You probley thought of this before but have you checked all the solder points on the decoder?? Have you checked to see if f:8 is not on(Mute)?? Or the volume turned up??


----------



## santafealltheway (Nov 27, 2012)

bewhole said:


> You probley thought of this before but have you checked all the solder points on the decoder?? Have you checked to see if f:8 is not on(Mute)?? Or the volume turned up??

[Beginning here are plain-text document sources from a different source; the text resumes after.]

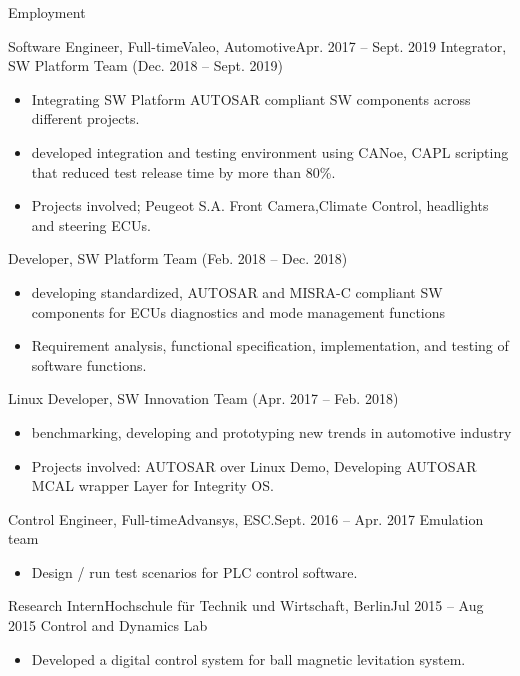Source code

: \documentclass[]{mcdowellcv}
\begin{document}
\begin{cvsection}{Employment}
		\begin{cvsubsection}{Software Engineer, Full-time}{Valeo, Automotive}{Apr. 2017 -- Sept. 2019}	
			Integrator, SW Platform Team (Dec. 2018 -- Sept. 2019)
			\begin{itemize}
				\item Integrating SW Platform AUTOSAR compliant SW components across different projects.
				\item developed integration and testing environment using CANoe, CAPL scripting that reduced test release time by more than 80\%.
				\item Projects involved; Peugeot S.A. Front Camera,Climate Control, headlights and steering ECUs.
			\end{itemize}
			Developer, SW Platform Team (Feb. 2018 -- Dec. 2018)
			\begin{itemize}
				\item developing standardized, AUTOSAR and MISRA-C compliant SW components for ECUs diagnostics and mode management functions
				\item Requirement analysis, functional specification, implementation, and testing of software functions.
			\end{itemize}
			Linux Developer, SW Innovation Team (Apr. 2017 -- Feb. 2018)
			\begin{itemize}
				\item benchmarking, developing and prototyping new trends in automotive industry 
				\item Projects involved: AUTOSAR over Linux Demo, Developing AUTOSAR MCAL wrapper Layer for Integrity OS.
			\end{itemize}
			
		\end{cvsubsection}
		
		\begin{cvsubsection}{Control Engineer, Full-time}{Advansys, ESC.}{Sept. 2016 -- Apr. 2017}
			Emulation team
			\begin{itemize}
				\item Design / run test scenarios for PLC control software.
			\end{itemize}
		\end{cvsubsection}
		
		\begin{cvsubsection}{Research Intern}{Hochschule für Technik und Wirtschaft, Berlin}{Jul 2015 -- Aug 2015}
			Control and Dynamics Lab		
			\begin{itemize}
				\item Developed a digital control system for ball magnetic levitation system.
			\end{itemize}
		\end{cvsubsection}
		
	\end{cvsection}
	
\end{document}
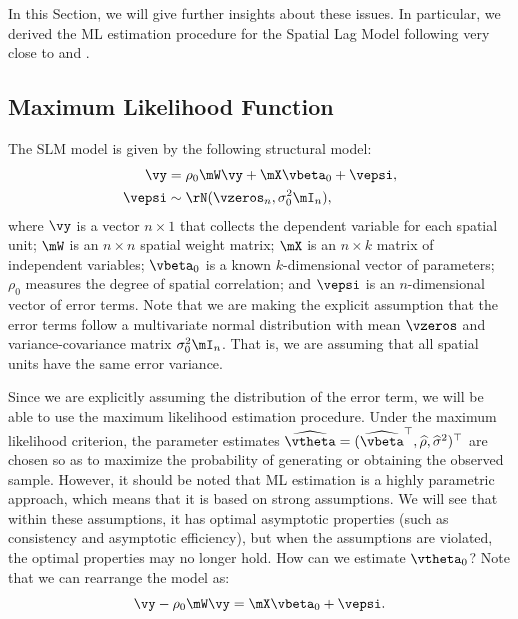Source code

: \documentclass[english,12pt]{book}\usepackage[]{graphicx}\usepackage[]{xcolor}
\begin{document}
In this Section, we will give further insights about these issues. In particular, we derived the ML estimation procedure for the Spatial Lag Model following very close to \cite{ord1975estimation} and \citet[][chapter 6]{anselin1988spatial}.

\subsection{Maximum Likelihood Function}

The SLM model is given by the following structural model:
\begin{equation}
  \begin{aligned}
    \vy     & = \rho_0 \mW\vy + \mX\vbeta_0 + \vepsi, \\
     \vepsi & \sim \rN(\vzeros_n , \sigma^2_0\mI_n),
  \end{aligned}
\end{equation}
%
where $\vy$ is a vector $n\times 1$ that collects the dependent variable for each spatial unit; $\mW$ is an $n\times n$ spatial weight matrix; $\mX$ is an $n \times k$ matrix of independent variables; $\vbeta_0$ is a known $k$-dimensional vector of parameters; $\rho_0$ measures the degree of spatial correlation; and $\vepsi$ is an $n$-dimensional vector of error terms. Note that we are making the explicit assumption that the error terms follow a multivariate normal distribution with mean $\vzeros$ and variance-covariance matrix $\sigma^2_0\mI_n$. That is, we are assuming that all spatial units have the same error variance. 

Since we are explicitly assuming the distribution of the error term, we will be able to use the maximum likelihood estimation procedure. Under the maximum likelihood criterion, the parameter estimates $\widehat{\vtheta} = (\widehat{\vbeta}^\top, \widehat{\rho}, \widehat{\sigma}^2)^\top$ are chosen so as to maximize the probability of generating or obtaining the observed sample.  However, it should be noted that ML estimation is a highly parametric approach, which means that it is based on strong assumptions. We will see that within these assumptions, it has optimal asymptotic properties (such as consistency and asymptotic efficiency), but when the assumptions are violated, the optimal properties may no longer hold. 
How can we estimate $\vtheta_0$? Note that we can rearrange the model as:
\begin{equation*}
\vy - \rho_0\mW\vy = \mX\vbeta_0 + \vepsi.
\end{equation*}
\end{document}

yeah, everything seems good. volumes are up, not muted, i even ripped it out and re-soldered everything, still, only lights and motor.


----------



## bewhole (Dec 31, 2016)

Reset to factory defaults?? If that don't work then call them they may just send you out a new decoder in the process.


----------



## gilham1956 (Mar 18, 2018)

*sound decoder problems too*

I have the exact same problem...installed the 166 sound decoder and all was fine...even changed it over to deisel sounds. Then I used soundload andlost EVERYTHING. Tried uploading a custom sound off the digitrax board...made sure it was 8 bit and NOTHING...Still have engine control and lights...but NO sound.

I sent a message to digitrax. They told me to do an extended reboot. cv 08 Three times...then manually erase and install.

I am not home but will try tonight.


----------



## gilham1956 (Mar 18, 2018)

*After "extended" reboot...still nothing*

Digitrax folks just told me to send the decoders back for repair/replace.

Boy I like this company!


----------